Semantic-Aware Person Inpainting Using Generative Adversarial Networks
Summary
The widespread use of street view imagery in various applications, such as urban planning, navigation,
and real estate, has raised concerns about the privacy of individuals captured in these images. While
anonymization methods, such as blurring or pixelation, are commonly used to address these concerns, they
often result in a loss of important information and can be easily circumvented by determined individuals.

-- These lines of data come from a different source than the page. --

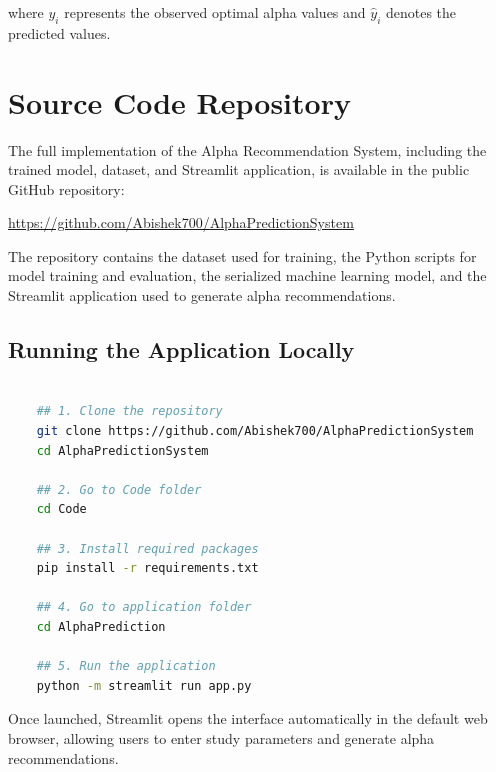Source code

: where $y_i$ represents the observed optimal alpha values and
$\hat{y}_i$ denotes the predicted values.


\section{Source Code Repository}
\label{sec:gitappendix}
The full implementation of the Alpha Recommendation System,
including the trained model, dataset, and Streamlit application,
is available in the public GitHub repository:

\url{https://github.com/Abishek700/AlphaPredictionSystem}

The repository contains the dataset used for training, the Python
scripts for model training and evaluation, the serialized machine
learning model, and the Streamlit application used to generate
alpha recommendations.

\subsection{Running the Application Locally}

\begin{lstlisting}[language=bash]
	
	## 1. Clone the repository
	git clone https://github.com/Abishek700/AlphaPredictionSystem
	cd AlphaPredictionSystem
	
    ## 2. Go to Code folder
    cd Code
    
    ## 3. Install required packages
    pip install -r requirements.txt

    ## 4. Go to application folder
    cd AlphaPrediction

    ## 5. Run the application
    python -m streamlit run app.py

\end{lstlisting}

Once launched, Streamlit opens the interface automatically in the
default web browser, allowing users to enter study parameters and
generate alpha recommendations.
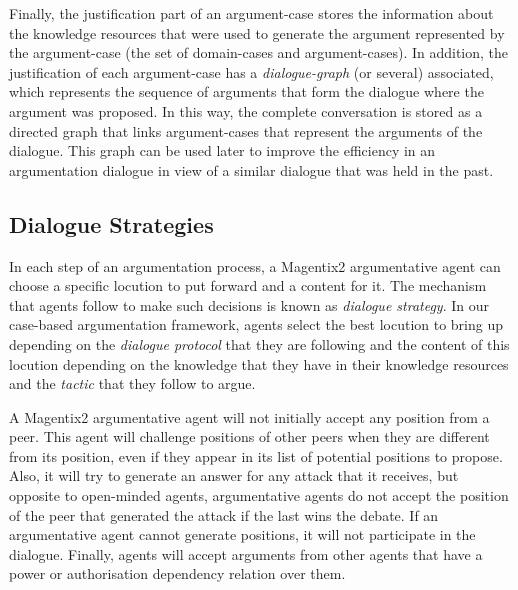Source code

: Finally, the justification part of an argument-case stores the information about the knowledge resources that were used to generate the argument represented by the argument-case (the set of domain-cases and argument-cases). In addition, the justification of each argument-case has a \emph{dialogue-graph} (or several) associated, which represents the sequence of arguments that form the dialogue where the argument was proposed. In this way, the complete conversation is stored as a directed graph that links argument-cases that represent the arguments of the dialogue. This graph can be used later to improve the efficiency in an argumentation dialogue in view of a similar dialogue that was held in the past.

\subsection{Dialogue Strategies}
\label{subsubsec:strategies}

In each step of an argumentation process, a Magentix2 argumentative agent can choose a specific locution to put forward and a content for it. The mechanism that agents follow to make such decisions is known as \emph{dialogue strategy}.
In our case-based argumentation framework, agents select the best locution to bring up depending on the \emph{dialogue protocol} that they are following and the content of this locution depending on the knowledge that they have in their knowledge resources and the \emph{tactic} that they follow to argue.

A Magentix2 argumentative agent will not initially accept any position from a peer. This agent will challenge positions of other peers when they are different from its position, even if they appear in its list of potential positions to propose. Also, it will try to generate an answer for any attack that it receives, but opposite to open-minded agents, argumentative agents do not accept the position of the peer that generated the attack if the last wins the debate. If an argumentative agent cannot generate positions, it will not participate in the dialogue. Finally, agents will accept arguments from other agents that have a power or authorisation dependency relation over them. %

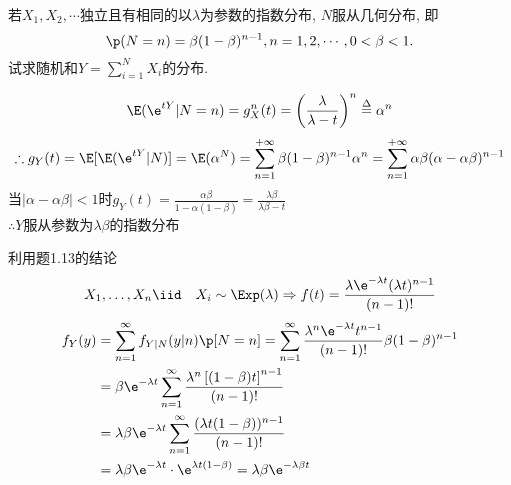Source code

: \begin{problem}{1.15}
若$X_1, X_2,\cdots $独立且有相同的以$\lambda$为参数的指数分布, $N$服从几何分布, 即
\[\p(N = n) = \beta(1-\beta)^{n-1}, n = 1,2,\cdots, 0<\beta<1.\]
试求随机和$\displaystyle Y = \sum_{i=1}^N X_i$的分布.
\end{problem}
\begin{solution}[1]
	\[\E(\e^{tY}|N = n) = g^n_X (t) = \left(\frac{\lambda}{\lambda - t}\right)^n \overset{\Delta}{=} {\alpha}^n\]
	\[\therefore g_Y(t) = \E[\E(\e^{tY}|N)] = \E({\alpha}^N) = \sum^{+\infty}_{n=1}\beta(1-\beta)^{n-1}{\alpha}^n = \sum^{+\infty}_{n=1}\alpha\beta(\alpha-\alpha\beta)^{n-1}\]
	当$|\alpha -\alpha\beta|<1$时$g_Y(t)=\frac{\alpha\beta}{1-\alpha(1-\beta)} = \frac{\lambda\beta}{\lambda\beta - t}$\\
	$\therefore Y$服从参数为$\lambda\beta$的指数分布
\end{solution}
\begin{solution}[2]
	利用题1.13的结论
	\[X_1,\dots ,X_n \iid \quad X_i\sim \Exp(\lambda ) \Rightarrow f(t)=\frac{\lambda \e^{-\lambda t}(\lambda t)^{n-1}}{(n-1)!}\]
	\[\begin{aligned}
			f_Y(y) & = \sum_{n=1}^{\infty}f_{Y|N}(y|n)\p[N=n]=\sum_{n=1}^{\infty}\frac{\lambda ^n\e^{-\lambda t}t^{n-1}}{(n-1)!}\beta(1-\beta)^{n-1} \\
			       & = \beta \e^{-\lambda t}\sum_{n=1}^{\infty}\frac{\lambda ^n\left[(1-\beta)t\right]^{n-1}}{(n-1)!}                                \\
			       & = \lambda \beta \e^{-\lambda t}\sum_{n=1}^{\infty}\frac{(\lambda t(1-\beta ))^{n-1}}{(n-1)!}                                    \\
			       & = \lambda \beta \e^{-\lambda t}\cdot \e^{\lambda t(1-\beta)} = \lambda \beta \e^{-\lambda \beta t}
		\end{aligned}\]
\end{solution}

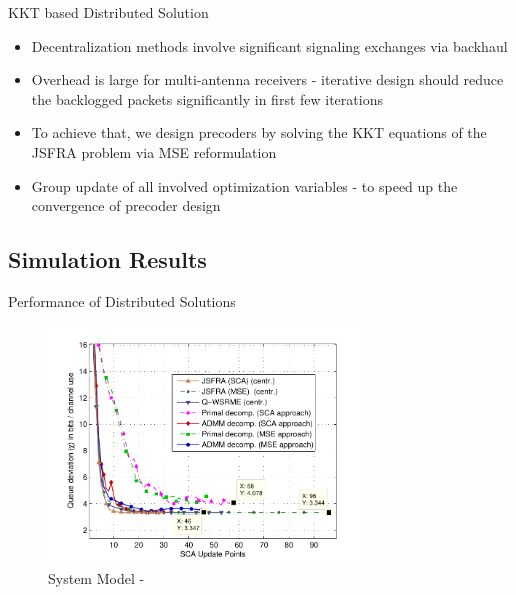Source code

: \documentclass[9pt]{beamer}
\begin{document}
\begin{frame}{KKT based Distributed Solution}
	\begin{itemize}
		\item Decentralization methods involve significant signaling exchanges via backhaul
		\item \alert{Overhead is large for multi-antenna receivers} - iterative design should reduce the backlogged packets significantly in first few iterations
		\item To achieve that, we design precoders by solving the \ac{KKT} equations of the \acs{JSFRA} problem via \acs{MSE} reformulation
		\item \alert{Group update of all involved optimization variables} - to speed up the convergence of precoder design
	\end{itemize}
\end{frame}


\subsection{Simulation Results}

\begin{frame}{Performance of Distributed Solutions}
	\begin{figure}
		\centering
		\includegraphics[width=0.75\textwidth]{fig-3-2}
		\caption{System Model - }
	\end{figure}
\end{frame}
\end{document}
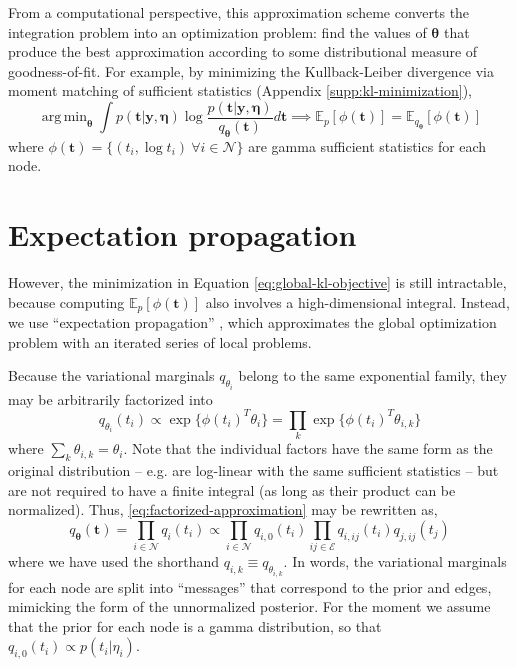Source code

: \documentclass{article}
\DeclareMathOperator*{\argmin}{arg\,min}
\begin{document}
From a computational perspective, this approximation scheme converts the integration problem into an optimization problem: 
find the values of $\bm \theta$ that produce the best approximation according to some distributional measure of goodness-of-fit. 
For example, by minimizing the Kullback-Leiber divergence via moment matching of sufficient statistics (Appendix \ref{supp:kl-minimization}),
\begin{equation}
\label{eq:global-kl-objective}
\argmin_{\bm \theta} \int p(\bm t | \bm y , \bm \eta) \log \frac{p(\bm t | \bm y , \bm \eta)}{q_{\bm \theta}(\bm t)} d\bm t \implies \mathbb{E}_p[\phi(\bm t)] = \mathbb{E}_{q_{\bm \theta}}[\phi(\bm t)]
\end{equation}
where $\phi(\bm t) = \{(t_i, \log t_i)~\forall i \in \mathcal{N}\}$ are gamma sufficient statistics for each node.


\section{Expectation propagation}
\label{sec:exp-prop}

However, the minimization in Equation \ref{eq:global-kl-objective} is still intractable, 
because computing $\mathbb{E}_p[\phi(\bm t)]$ also involves a high-dimensional integral. 
Instead, we use ``expectation propagation'' \cite{minka2002expectation}, 
which approximates the global optimization problem with an iterated series of local problems.

Because the variational marginals $q_{\theta_i}$ belong to the same exponential family, 
they may be arbitrarily factorized into
\[
q_{\theta_i}(t_i) \propto \exp\{ \phi(t_i)^T \theta_i \} = \prod_k \exp\{\phi(t_i)^T \theta_{i,k}  \}    
\]
where $\sum_k \theta_{i,k} = \theta_i$. 
Note that the individual factors have the same form as the original distribution -- 
e.g. are log-linear with the same sufficient statistics -- 
but are not required to have a finite integral (as long as their product can be normalized). 
Thus, \ref{eq:factorized-approximation} may be rewritten as,
\[
q_{\bm \theta}(\bm t) = \prod_{i \in \mathcal{N}} q_i(t_i) \propto \prod_{i \in \mathcal{N}} q_{i,0}(t_i) \prod_{ij \in \mathcal{E}} q_{i,ij}(t_i) q_{j,ij}(t_j)
\]
where we have used the shorthand $q_{i,k} \equiv q_{\theta_{i,k}}$. 
In words, the variational marginals for each node are split into ``messages'' that correspond to the prior and edges, 
mimicking the form of the unnormalized posterior. 
For the moment we assume that the prior for each node is a gamma distribution, 
so that $q_{i,0}(t_i) \propto p(t_i | \eta_i)$. 
\end{document}
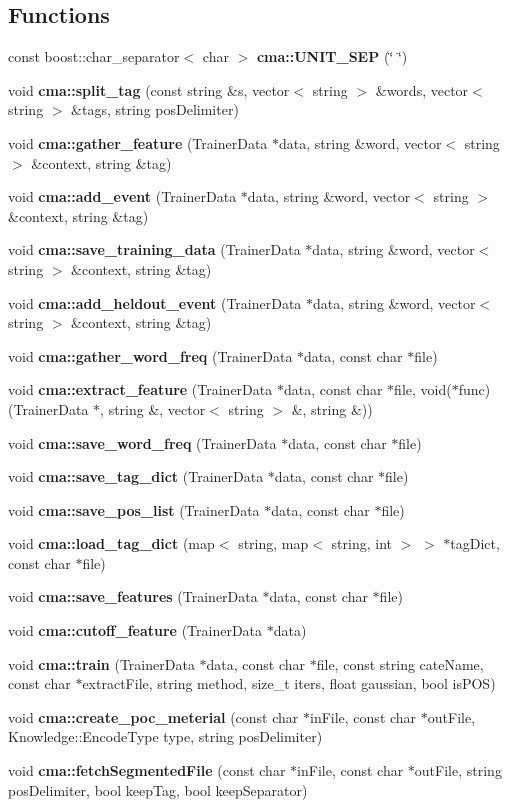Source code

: \subsection*{Functions}
\begin{CompactItemize}
\item 
const boost::char\_\-separator$<$ char $>$ \textbf{cma::UNIT\_\-SEP} (\char`\"{} \char`\"{})\label{namespacecma_f0620dd94c72d29cdfd5879862a0fa3c}

\item 
void {\bf cma::split\_\-tag} (const string \&s, vector$<$ string $>$ \&words, vector$<$ string $>$ \&tags, string posDelimiter)
\item 
void {\bf cma::gather\_\-feature} (TrainerData $\ast$data, string \&word, vector$<$ string $>$ \&context, string \&tag)
\item 
void {\bf cma::add\_\-event} (TrainerData $\ast$data, string \&word, vector$<$ string $>$ \&context, string \&tag)
\item 
void {\bf cma::save\_\-training\_\-data} (TrainerData $\ast$data, string \&word, vector$<$ string $>$ \&context, string \&tag)
\item 
void {\bf cma::add\_\-heldout\_\-event} (TrainerData $\ast$data, string \&word, vector$<$ string $>$ \&context, string \&tag)
\item 
void {\bf cma::gather\_\-word\_\-freq} (TrainerData $\ast$data, const char $\ast$file)
\item 
void {\bf cma::extract\_\-feature} (TrainerData $\ast$data, const char $\ast$file, void($\ast$func)(TrainerData $\ast$, string \&, vector$<$ string $>$ \&, string \&))
\item 
void {\bf cma::save\_\-word\_\-freq} (TrainerData $\ast$data, const char $\ast$file)
\item 
void {\bf cma::save\_\-tag\_\-dict} (TrainerData $\ast$data, const char $\ast$file)
\item 
void \textbf{cma::save\_\-pos\_\-list} (TrainerData $\ast$data, const char $\ast$file)\label{namespacecma_3f1398255ff5b9455a32b5c26b37c73d}

\item 
void {\bf cma::load\_\-tag\_\-dict} (map$<$ string, map$<$ string, int $>$ $>$ $\ast$tagDict, const char $\ast$file)
\item 
void {\bf cma::save\_\-features} (TrainerData $\ast$data, const char $\ast$file)
\item 
void {\bf cma::cutoff\_\-feature} (TrainerData $\ast$data)
\item 
void {\bf cma::train} (TrainerData $\ast$data, const char $\ast$file, const string cateName, const char $\ast$extractFile, string method, size\_\-t iters, float gaussian, bool isPOS)
\item 
void {\bf cma::create\_\-poc\_\-meterial} (const char $\ast$inFile, const char $\ast$outFile, Knowledge::EncodeType type, string posDelimiter)
\item 
void {\bf cma::fetchSegmentedFile} (const char $\ast$inFile, const char $\ast$outFile, string posDelimiter, bool keepTag, bool keepSeparator)
\end{CompactItemize}


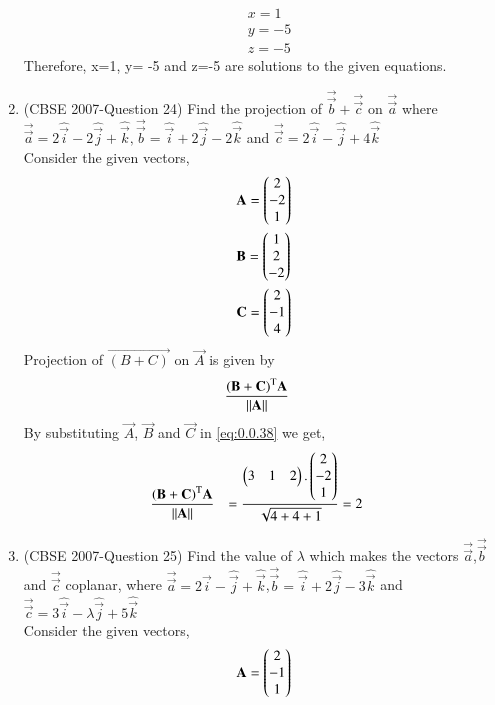 \documentclass[journal,12pt,twocolumn]{IEEEtran}
\begin{document}
\begin{enumerate}
\begin{align}
&x=1\\
&y= -5\\
&z=-5
\end{align}
Therefore, x=1, y= -5 and z=-5 are solutions to the given equations. 
\bigskip
\item (CBSE 2007-Question 24) Find the projection of $\overrightarrow{\vec{b}}+\overrightarrow{\vec{c}}$ on $\overrightarrow{\vec{a}}$ where $\overrightarrow{\vec{a}}=2\hat{\vec{i}}-2\hat{\vec{j}}+\hat{\vec{k}} , \overrightarrow{\vec{b}}=\hat{\vec{i}}+2\hat{\vec{j}}-2\hat{\vec{k}}$ and $ \overrightarrow{\vec{c}}=2\hat{\vec{i}}-\hat{\vec{j}}+4\hat{\vec{k}}$\\
\solution Consider the given vectors,
\begin{align}
&\vec{A}= \myvec{2\\-2\\1}\\
&\vec{B}=\myvec{1\\2\\-2}\\
&\vec{C}=\myvec{2\\-1\\4}
\end{align}
Projection of $\vec{(B+C)}$ on $\vec{A}$ is given by 
\begin{align}
&\displaystyle\frac{\vec{(B+C)}^\text T\vec{A}}{\|\vec{A}\|} \label{eq:0.0.38}
\end{align}
By substituting $\vec{A}$, $\vec{B}$ and $\vec{C} $ in \eqref{eq:0.0.38} we get, 
\begin{align}
  &\displaystyle\frac{\vec{(B+C)}^\text T\vec{A}}{\|\vec{A}\|}
&=\displaystyle\frac{\myvec{3&1&2}.\myvec{2\\-2\\1}}{\sqrt{4+4+1}} 
&=2 
\end{align}
\item (CBSE 2007-Question 25) Find the value of $\lambda$ which makes the vectors $\overrightarrow{\vec{a}}$,$\overrightarrow{\vec{b}}$ and $\overrightarrow{\vec{c}}$ coplanar, where $ \overrightarrow{\vec{a}}=2\hat{\vec{i}}-\hat{\vec{j}}+\hat{\vec{k}}$,$ \overrightarrow{\vec{b}}=\hat{\vec{i}}+2\hat{\vec{j}}-3\hat{\vec{k}}$ and $ \overrightarrow{\vec{c}}=3\hat{\vec{i}}-\lambda\hat{\vec{j}}+5\hat{\vec{k}}$\\
\solution Consider the given vectors,
\begin{align}
&\vec{A}= \myvec{2\\-1\\1}\\

\end{align}
\end{enumerate}
\end{document}
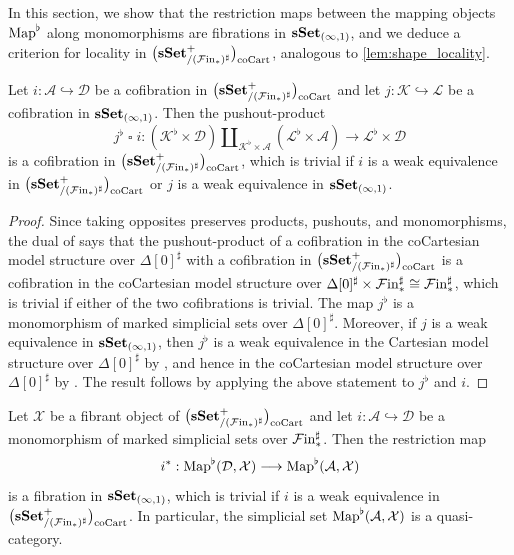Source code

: \documentclass[10pt,reqno]{amsart}
\begin{document}
In this section, we show that the restriction maps between the mapping
objects $\operatorname{Map}^\flat$ along monomorphisms are fibrations in
$\mathbf{sSet}_{(\infty,1)}$, and we deduce a criterion for locality in
$\bigl(\mathbf{sSet}^+_{/(\mathcal{F}\mathrm{in}_*)^\sharp}\bigr)_{\mathrm{coCart}}$, analogous to \cref{lem:shape_locality}.

\begin{lemma}
\label{lem:cocartesian_joyal_pushout_product}
Let $i:\mathcal A\hookrightarrow\mathcal D$ be a cofibration
in $\bigl(\mathbf{sSet}^+_{/(\mathcal{F}\mathrm{in}_*)^\sharp}\bigr)_{\mathrm{coCart}}$ and let
$j:\mathcal K\hookrightarrow\mathcal L$ be a cofibration
in $\mathbf{sSet}_{(\infty,1)}$. Then the pushout-product
\[
j^\flat\mathbin{\square}i:
(\mathcal K^\flat\times\mathcal D)
\amalg_{\mathcal K^\flat\times\mathcal A}
(\mathcal L^\flat\times\mathcal A)
\longrightarrow\mathcal L^\flat\times\mathcal D
\]
is a cofibration in $\bigl(\mathbf{sSet}^+_{/(\mathcal{F}\mathrm{in}_*)^\sharp}\bigr)_{\mathrm{coCart}}$, which is trivial if $i$ is a weak
equivalence in $\bigl(\mathbf{sSet}^+_{/(\mathcal{F}\mathrm{in}_*)^\sharp}\bigr)_{\mathrm{coCart}}$ or $j$ is a weak equivalence in
$\mathbf{sSet}_{(\infty,1)}$.
\end{lemma}

\begin{proof}
Since taking opposites preserves products, pushouts, and
monomorphisms, the dual of
\cite[Corollary~3.1.4.3]{lurie2009higher} says that the
pushout-product of a cofibration in the coCartesian model structure
over $\Delta[0]^\sharp$ with a cofibration in $\bigl(\mathbf{sSet}^+_{/(\mathcal{F}\mathrm{in}_*)^\sharp}\bigr)_{\mathrm{coCart}}$ is a
cofibration in the coCartesian model structure over
$\Delta[0]^\sharp\times\mathcal{F}\mathrm{in}_*^\sharp\cong\mathcal{F}\mathrm{in}_*^\sharp$, which is
trivial if either of the two cofibrations is trivial. The map
$j^\flat$ is a monomorphism of marked simplicial sets over
$\Delta[0]^\sharp$. Moreover, if $j$ is a weak equivalence in
$\mathbf{sSet}_{(\infty,1)}$, then $j^\flat$ is a weak equivalence in the
Cartesian model structure over $\Delta[0]^\sharp$ by
\cite[Proposition~3.1.5.3]{lurie2009higher}, and hence in the
coCartesian model structure over $\Delta[0]^\sharp$ by
\cite[Remark~3.1.4.6]{lurie2009higher}. The result follows by applying
the above statement to $j^\flat$ and $i$.
\end{proof}

\begin{proposition}
\label{prop:marked_mapping_fibration}
Let $\mathcal X$ be a fibrant object of $\bigl(\mathbf{sSet}^+_{/(\mathcal{F}\mathrm{in}_*)^\sharp}\bigr)_{\mathrm{coCart}}$ and let
$i:\mathcal A\hookrightarrow\mathcal D$ be a monomorphism of marked
simplicial sets over $\mathcal{F}\mathrm{in}_*^\sharp$. Then the restriction map
\[
i^*:\operatorname{Map}^\flat(\mathcal D,\mathcal X)
\longrightarrow\operatorname{Map}^\flat(\mathcal A,\mathcal X)
\]
is a fibration in $\mathbf{sSet}_{(\infty,1)}$, which is trivial if $i$ is
a weak equivalence in $\bigl(\mathbf{sSet}^+_{/(\mathcal{F}\mathrm{in}_*)^\sharp}\bigr)_{\mathrm{coCart}}$. In particular, the simplicial set
$\operatorname{Map}^\flat(\mathcal A,\mathcal X)$ is a quasi-category.
\end{proposition}
\end{document}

This thesis aims to explore an alternative approach to protecting privacy in street view imagery by using
image inpainting techniques. Image inpainting involves filling in missing or obscured regions of an image
in a way that preserves the overall structure and context of the scene. The proposed approach will utilize
conditional Generative Adversarial Networks (cGANs) for the purpose of image inpainting, specifically in
the context of street view images where people have been removed. While current cGAN-based methods
rely solely on incomplete images with missing areas, our approach incorporates an additional source
of information in the form of a semantic segmentation map. The semantic segmentation map serves
as a prior to guide the inpainting process, allowing the model to better understand the context and
structure of the image. By utilizing both the incomplete image and the semantic segmentation map, we
aim to improve the quality and realism of the inpainted results. We compared the performance of our
two proposed models, SemGAN and SemGAN-GT, with the existing pix2pix method. SemGAN utilizes
inpainted semantic segmentation maps as a prior in image inpainting, while SemGAN-GT uses ground
truth semantic segmentation maps. We evaluated the performance of each method using established
image quality metrics, such as L1, SSIM, and PSNR, as well as a qualitative analysis of the inpainted
images. Our findings indicate that both SemGAN and SemGAN-GT outperform the pix2pix method in
terms of image quality and realism. This suggests that semantic information improves the quality and
realism of the inpainted results, based on our quantitative results and qualitative analysis.